§ Your task:
The entries below contain a line with "- Initial user onboarding" and a line with "- Roadmap planning". Quote exactly those two lines and all lines between them.

§ Data shown:
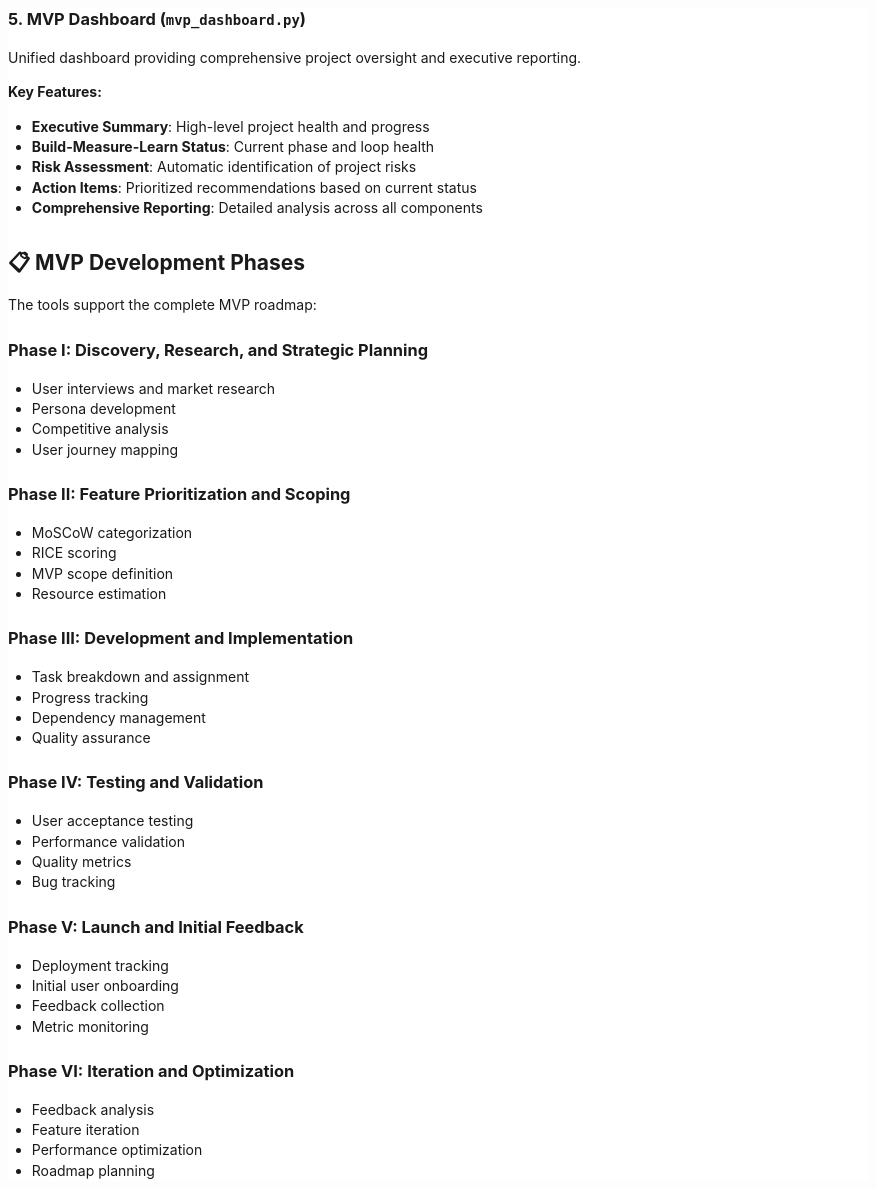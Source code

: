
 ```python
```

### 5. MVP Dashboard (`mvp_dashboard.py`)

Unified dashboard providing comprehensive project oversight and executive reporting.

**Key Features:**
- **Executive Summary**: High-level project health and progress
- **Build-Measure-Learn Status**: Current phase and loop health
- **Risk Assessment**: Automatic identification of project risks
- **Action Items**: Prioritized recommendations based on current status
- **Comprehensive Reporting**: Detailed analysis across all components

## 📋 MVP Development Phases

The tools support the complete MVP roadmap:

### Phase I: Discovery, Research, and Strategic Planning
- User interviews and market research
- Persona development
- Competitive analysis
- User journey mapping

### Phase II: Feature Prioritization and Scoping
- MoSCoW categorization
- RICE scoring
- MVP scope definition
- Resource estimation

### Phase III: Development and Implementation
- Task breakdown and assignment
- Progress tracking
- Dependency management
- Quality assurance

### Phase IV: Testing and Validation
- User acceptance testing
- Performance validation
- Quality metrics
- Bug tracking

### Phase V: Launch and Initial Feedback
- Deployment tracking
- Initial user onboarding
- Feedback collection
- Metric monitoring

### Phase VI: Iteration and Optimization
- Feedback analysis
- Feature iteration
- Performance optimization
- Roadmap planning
==
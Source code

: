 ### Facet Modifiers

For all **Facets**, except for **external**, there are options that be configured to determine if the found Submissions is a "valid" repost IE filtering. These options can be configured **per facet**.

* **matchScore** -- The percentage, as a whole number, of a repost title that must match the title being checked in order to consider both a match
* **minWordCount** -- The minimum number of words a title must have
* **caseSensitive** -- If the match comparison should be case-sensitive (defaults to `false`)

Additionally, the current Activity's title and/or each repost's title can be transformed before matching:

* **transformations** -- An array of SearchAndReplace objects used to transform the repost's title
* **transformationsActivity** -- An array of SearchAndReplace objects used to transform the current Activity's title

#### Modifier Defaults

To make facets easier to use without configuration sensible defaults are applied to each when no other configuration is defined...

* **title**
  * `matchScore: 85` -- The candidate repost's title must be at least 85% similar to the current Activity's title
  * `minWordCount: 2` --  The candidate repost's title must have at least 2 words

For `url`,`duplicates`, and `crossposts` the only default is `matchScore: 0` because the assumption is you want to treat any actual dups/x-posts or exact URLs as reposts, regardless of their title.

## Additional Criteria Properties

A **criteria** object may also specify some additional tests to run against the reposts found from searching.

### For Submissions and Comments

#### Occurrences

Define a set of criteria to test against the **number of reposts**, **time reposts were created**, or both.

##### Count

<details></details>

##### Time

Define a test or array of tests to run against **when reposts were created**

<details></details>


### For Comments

§ Solution to this task:
- Initial user onboarding
- Feedback collection
- Metric monitoring

### Phase VI: Iteration and Optimization
- Feedback analysis
- Feature iteration
- Performance optimization
- Roadmap planning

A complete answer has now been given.